It is not a doctrinal change to oppose capital punishment for prudential reasons. Augustine opposed its use even to punish those who murdered Christians, but he did not oppose its use in other cases. He made a prudential judgment based on the conditions of his time, but it was not a moral objection. I think a similar view was taken by JPII. He opposed the use of capital punishment for practical reasons, not moral ones, therefore there is no change in the doctrine.
Ender
Maybe was are talking about different things.
I am speaking about the replacement of eternal truths - in this case, justice – which are primary, and elevating secondary, secular falsehoods above those eternal truths, which is what we have with 2267.
That cannot be a prudential judgement, but has to be some sort of profound error, if not a change in doctrinal approach to eternal teachings.
- Factually, we know that the last sentence from 2267 is false:
"Today, in fact, given the means at the State’s disposal to effectively repress crime by rendering inoffensive the one who has committed it, without depriving him definitively of the possibility of redeeming himself, cases of absolute necessity for suppression of the offender ‘today … are very rare, if not practically non-existent.’ [John Paul II, Evangelium Vitae 56.]

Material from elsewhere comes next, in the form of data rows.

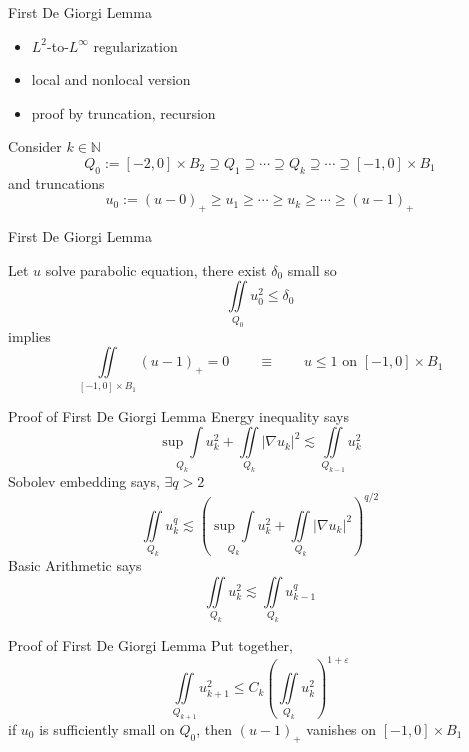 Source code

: \documentclass{beamer}
\newcommand{\N}{\mathbb{N}}
\newcommand{\eps}{\varepsilon}
\newcommand{\paren}[1]{\left( #1 \right)}
\newcommand{\grad}{\nabla}
\begin{document}
\begin{frame}{First De Giorgi Lemma}
\begin{itemize}
\item $L^2$-to-$L^\infty$ regularization
\item local and nonlocal version
\item proof by truncation, recursion
\end{itemize}

Consider $k \in \N$
\[ Q_0 := [-2,0]\times B_2 \supseteq Q_1 \supseteq \cdots \supseteq Q_k \supseteq \cdots \supseteq [-1,0]\times B_1 \]
and truncations
\[ u_0 := (u-0)_+ \geq u_1 \geq \cdots \geq u_k \geq \cdots \geq (u-1)_+ \]

\end{frame}


\begin{frame}{First De Giorgi Lemma}
\begin{lemma}
Let $u$ solve parabolic equation, there exist $\delta_0$ small so
\[ \iint\limits_{Q_0} u_0^2 \leq \delta_0 \]
implies 
\[ \iint\limits_{[-1,0]\times B_1} (u-1)_+ = 0 \qquad \equiv \qquad u \leq 1 \textrm{ on } [-1,0]\times B_1 \]
\end{lemma}

\end{frame}


\begin{frame}{Proof of First De Giorgi Lemma}
Energy inequality says
\[ \underset{Q_k}{\sup \int} u_k^2 + \iint\limits_{Q_k} |\grad u_k|^2 \lesssim \iint\limits_{Q_{k-1}} u_k^2 \]
\pause
Sobolev embedding says, $\exists q > 2$
\[ \iint\limits_{Q_k} u_k^q \lesssim \paren{ \underset{Q_k}{\sup \int} u_k^2 + \iint\limits_{Q_k} |\grad u_k|^2 }^{q/2} \]
\pause
Basic Arithmetic says
\[ \iint\limits_{Q_k} u_k^2 \lesssim \iint\limits_{Q_k} u_{k-1}^q \]

\end{frame}


\begin{frame}{Proof of First De Giorgi Lemma}
Put together, 
\[ \iint\limits_{Q_{k+1}} u_{k+1}^2 \leq C_k \paren{ \iint\limits_{Q_k} u_k^2 }^{1+\eps} \]
if $u_0$ is sufficiently small on $Q_0$, then $(u-1)_+$ vanishes on $[-1,0]\times B_1$
\end{frame}
\end{document}
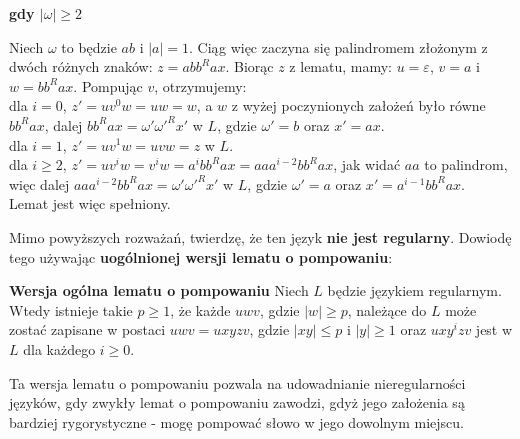 \documentclass[15pt, a4paper]{article}
\begin{document}
\noindent \textbf{gdy \(|\omega| \geq 2\)}

\vspace{0.5cm}

\noindent Niech \( \omega \) to będzie \(ab\) i \(|a| = 1\). Ciąg więc zaczyna się palindromem złożonym z dwóch różnych znaków: \(z = abb^Rax\). Biorąc \(z\) z lematu, mamy: \(u = \varepsilon \), \( v = a\) i \( w = bb^Rax \). Pompując \(v\), otrzymujemy:\\
dla \(i = 0 \), \(z' = uv^0w = uw = w \), a \(w\) z wyżej poczynionych założeń było równe \(bb^Rax \), dalej  \(bb^Rax = \omega' \omega'^R x' \) w \(L\), gdzie \( \omega' = b \) oraz \(x' = ax\). \\
dla \(i = 1\), \( z' = uv^1w = uvw = z \) w \(L\).\\
dla \(i \geq 2\), \( z' = uv^iw = v^iw = a^ibb^Rax = aaa^{i-2}bb^Rax \), jak widać \( aa \) to palindrom, więc dalej \(aaa^{i-2}bb^Rax = \omega' \omega'^R x' \) w \(L\), gdzie \(\omega' = a\) oraz \( x' = a^{i-1}bb^Rax \).\\
Lemat jest więc spełniony.

\vspace{0.5cm}

\noindent Mimo powyższych rozważań, twierdzę, że ten język \textbf{nie jest regularny}. Dowiodę tego używając \textbf{uogólnionej wersji lematu o pompowaniu}:

\vspace{0.5cm}

\noindent \textbf{Wersja ogólna lematu o pompowaniu}
Niech \(L\) będzie językiem regularnym. Wtedy istnieje takie \(p \geq 1\), że każde \(uwv\), gdzie \(|w| \geq p\), należące do \(L\) może zostać zapisane w postaci \(uwv = uxyzv\), gdzie \(|xy| \leq p\) i \(|y| \geq 1\) oraz \(uxy^izv\) jest w \(L\) dla każdego \(i \geq 0\).

\vspace{0.5cm}

\noindent Ta wersja lematu o pompowaniu pozwala na udowadnianie nieregularności języków, gdy zwykły lemat o pompowaniu zawodzi, gdyż jego założenia są bardziej rygorystyczne - mogę pompować słowo w jego dowolnym miejscu.

\vspace{0.5cm}
\end{document}
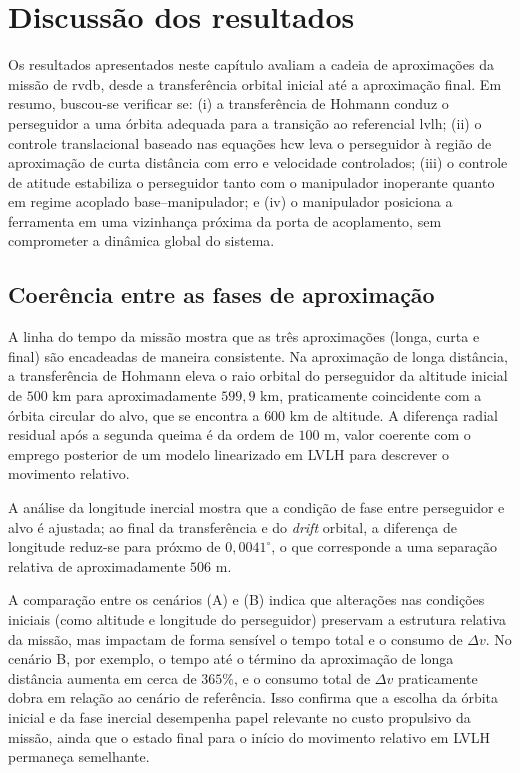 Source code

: \section{Discussão dos resultados}
\label{sec:cap4_app_final_discussao}

Os resultados apresentados neste capítulo avaliam a cadeia de aproximações da missão de \gls{rvdb}, desde a transferência orbital inicial até a aproximação final.
Em resumo, buscou-se verificar se:
(i) a transferência de Hohmann conduz o perseguidor a uma órbita adequada para a transição ao referencial \gls{lvlh};
(ii) o controle translacional baseado nas equações \gls{hcw} leva o perseguidor à região de aproximação de curta distância com erro e velocidade controlados;
(iii) o controle de atitude estabiliza o perseguidor tanto com o manipulador inoperante quanto em regime acoplado base--manipulador;
e (iv) o manipulador posiciona a ferramenta em uma vizinhança próxima da porta de acoplamento, sem comprometer a dinâmica global do sistema.

\subsection{Coerência entre as fases de aproximação}

A linha do tempo da missão mostra que as três aproximações (longa, curta e final) são encadeadas de maneira consistente.
Na aproximação de longa distância, a transferência de Hohmann eleva o raio orbital do perseguidor da altitude inicial de $500$ km para aproximadamente $599{,}9$ km, praticamente coincidente com a órbita circular do alvo, que se encontra a $600$ km de altitude. A diferença radial residual após a segunda queima é da ordem de $100$ m, valor coerente com o emprego posterior de um modelo linearizado em LVLH para descrever o movimento relativo.

A análise da longitude inercial mostra que a condição de fase entre perseguidor e alvo é ajustada;
ao final da transferência e do \emph{drift} orbital, a diferença de longitude reduz-se para próxmo de $0{,}0041^\circ$, o que corresponde a uma separação relativa de aproximadamente $506$ m. 

A comparação entre os cenários (A) e (B) indica que alterações nas condições iniciais (como altitude e longitude do perseguidor) preservam a estrutura relativa da missão, mas impactam de forma sensível o tempo total e o consumo de $\Delta v$.
No cenário B, por exemplo, o tempo até o término da aproximação de longa distância aumenta em cerca de $365\%$, e o consumo total de $\Delta v$ praticamente dobra em relação ao cenário de referência. Isso confirma que a escolha da órbita inicial e da fase inercial desempenha papel relevante no custo propulsivo da missão, ainda que o estado final para o início do movimento relativo em LVLH permaneça semelhante.

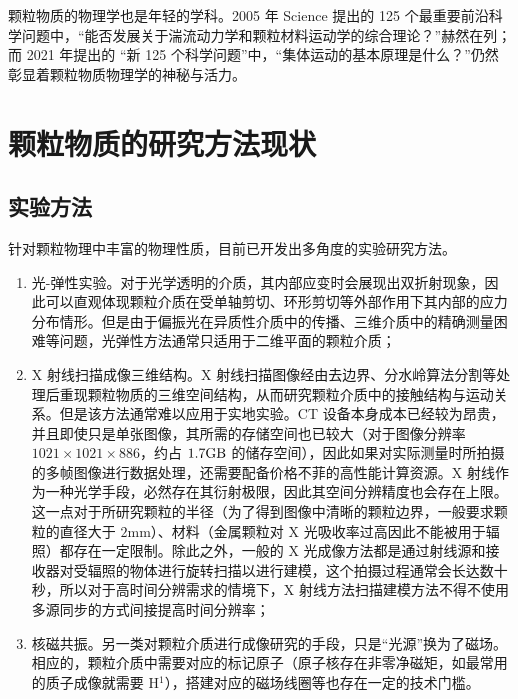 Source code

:颗粒物质的物理学也是年轻的学科。2005 年 Science 提出的 125 个最重要前沿科学问题\cite{doi:10.1126/science.309.5731.78b}中，“能否发展关于湍流动力学和颗粒材料运动学的综合理论？”赫然在列；而 2021 年提出的 “新 125 个科学问题”\cite{sanders2021125}中，“集体运动的基本原理是什么？”仍然彰显着颗粒物质物理学的神秘与活力。

\section{颗粒物质的研究方法现状}


\subsection{实验方法}

针对颗粒物理中丰富的物理性质，目前已开发出多角度的实验研究方法。

\begin{enumerate}
  \item 光-弹性实验\cite{photoelasticimetry}。对于光学透明的介质，其内部应变时会展现出双折射现象，因此可以直观体现颗粒介质在受单轴剪切、环形剪切等外部作用下其内部的应力分布情形。但是由于偏振光在异质性介质中的传播、三维介质中的精确测量困难等问题\cite{Non-Destructive_3D_Photoelasticity}，光弹性方法通常只适用于二维平面的颗粒介质；
  \item X 射线扫描成像三维结构\cite{PhysRevE.68.020301}。X 射线扫描图像经由去边界、分水岭算法分割等处理后重现颗粒物质的三维空间结构，从而研究颗粒介质中的接触结构与运动关系。但是该方法通常难以应用于实地实验。CT 设备本身成本已经较为昂贵，并且即使只是单张图像，其所需的存储空间也已较大（对于图像分辨率 $1021\times 1021 \times 886$，约占 $1.7\unit{\giga\byte}$ 的储存空间），因此如果对实际测量时所拍摄的多帧图像进行数据处理，还需要配备价格不菲的高性能计算资源。X 射线作为一种光学手段，必然存在其衍射极限，因此其空间分辨精度也会存在上限。这一点对于所研究颗粒的半径（为了得到图像中清晰的颗粒边界，一般要求颗粒的直径大于 $2\unit{\milli\meter}$）、材料（金属颗粒对 X 光吸收率过高因此不能被用于辐照）都存在一定限制。除此之外，一般的 X 光成像方法都是通过射线源和接收器对受辐照的物体进行旋转扫描以进行建模，这个拍摄过程通常会长达数十秒，所以对于高时间分辨需求的情境下，X 射线方法扫描建模方法不得不使用多源同步\cite{wang2008ultrafast}的方式间接提高时间分辨率；
  \item 核磁共振\cite{CLARKE2023}。另一类对颗粒介质进行成像研究的手段，只是“光源”换为了磁场。相应的，颗粒介质中需要对应的标记原子（原子核存在非零净磁矩，如最常用的质子成像就需要 H$^{1}$），搭建对应的磁场线圈等也存在一定的技术门槛。
\end{enumerate}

In fact, the overwhelming evidence is that, given all known realities of the State’s actions to repress known unjust aggressors, that it is the proper protection of innocents from unjust aggressors that is “very rare if practically non-existent”.
“Putting more innocents at risk, by known unjust aggressors and putting those same known unjust aggressors at greater eternal risk, by allowing them to harm more innocents, as we know many will do.” is what this new Church teaching does.
The factual defense for this is overwhelming, as I have previously shown.
- The first sentence from 2267, being:
“The traditional teaching of the Church does not exclude, presupposing full ascertainment of the identity and responsibility of the offender, recourse to the death penalty, when this is the only practicable way to defend the lives of human beings effectively against the aggressor.”
“The most reasonable conclusion to draw from this discussion is that, once again, the Catechism is simply wrong from an historical point of view. Traditional Catholic teaching did not contain the restriction enunciated by Pope John Paul II” ."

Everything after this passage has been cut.